En combinant les activités de SFR avec celles de Numericable, le groupe pouvait réaliser des économies d’échelle significatives. Cette fusion permettait de mutualiser les infrastructures, les ressources et les compétences, réduisant ainsi les coûts opérationnels et améliorant l’efficacité globale.

SFR ne se limitait pas aux services de télécommunications mobiles et fixes, mais avait également des activités dans les médias et le divertissement. Cette diversification était attractive pour Altice, qui cherchait à élargir son portefeuille d’activités et à offrir une gamme plus complète de services à ses clients.

Altice avait pour ambition d’investir massivement dans les infrastructures de télécommunications, notamment dans le déploiement de la fibre optique et des réseaux haut débit. L’acquisition de SFR permettait à Altice de disposer des ressources nécessaires pour accélérer ces investissements et innover dans les services proposés aux consommateurs et aux entreprises. Le marché des télécommunications en France est très concurrentiel, avec des acteurs majeurs comme Orange, Bouygues Telecom et Free. En acquérant SFR, Altice pouvait mieux rivaliser avec ces concurrents et offrir une alternative solide aux consommateurs, tout en renforçant sa position sur le marché.

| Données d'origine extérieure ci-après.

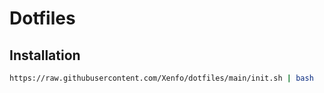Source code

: # Dotfiles

## Installation

```bash
https://raw.githubusercontent.com/Xenfo/dotfiles/main/init.sh | bash
```
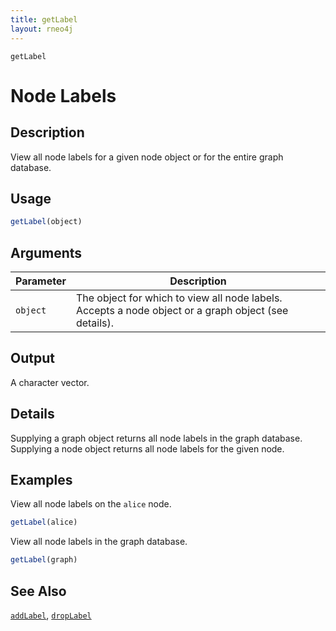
 ```yaml
---
title: getLabel
layout: rneo4j
---
```


`getLabel`

# Node Labels

## Description

View all node labels for a given node object or for the entire graph database.

## Usage

```r
getLabel(object)
```

## Arguments

| Parameter | Description     |
| --------- | --------------- |
| `object`  | The object for which to view all node labels. Accepts a node object or a graph object (see details). |

## Output

A character vector.

## Details

Supplying a graph object returns all node labels in the graph database. Supplying a node object returns all node labels for the given node.

## Examples

View all node labels on the `alice` node.

```r
getLabel(alice)
```

View all node labels in the graph database.

```r
getLabel(graph)
```

## See Also

[`addLabel`](add-label.html), [`dropLabel`](drop-label.html)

L’acquisition de SFR représentait également une opportunité financière intéressante pour Altice. Malgré les défis et les coûts associés à l’intégration de SFR, Altice voyait dans cette acquisition un potentiel de croissance à long terme et une occasion de générer des rendements attractifs pour ses actionnaires.

C’est ainsi pour des raisons de croissance du groupe Altice, d’intérêts financiers et opérationnels que SFR a été racheté, marquant le début d’une série de changements stratégiques. Altice, coté à la bourse d’Amsterdam, a réalisé un chiffre d’affaires de 21 milliards d’euros en 2016 et de 18 milliards d’euros en 2017. Cette acquisition a permis à SFR de diversifier ses activités et de renforcer sa position sur le marché des télécommunications.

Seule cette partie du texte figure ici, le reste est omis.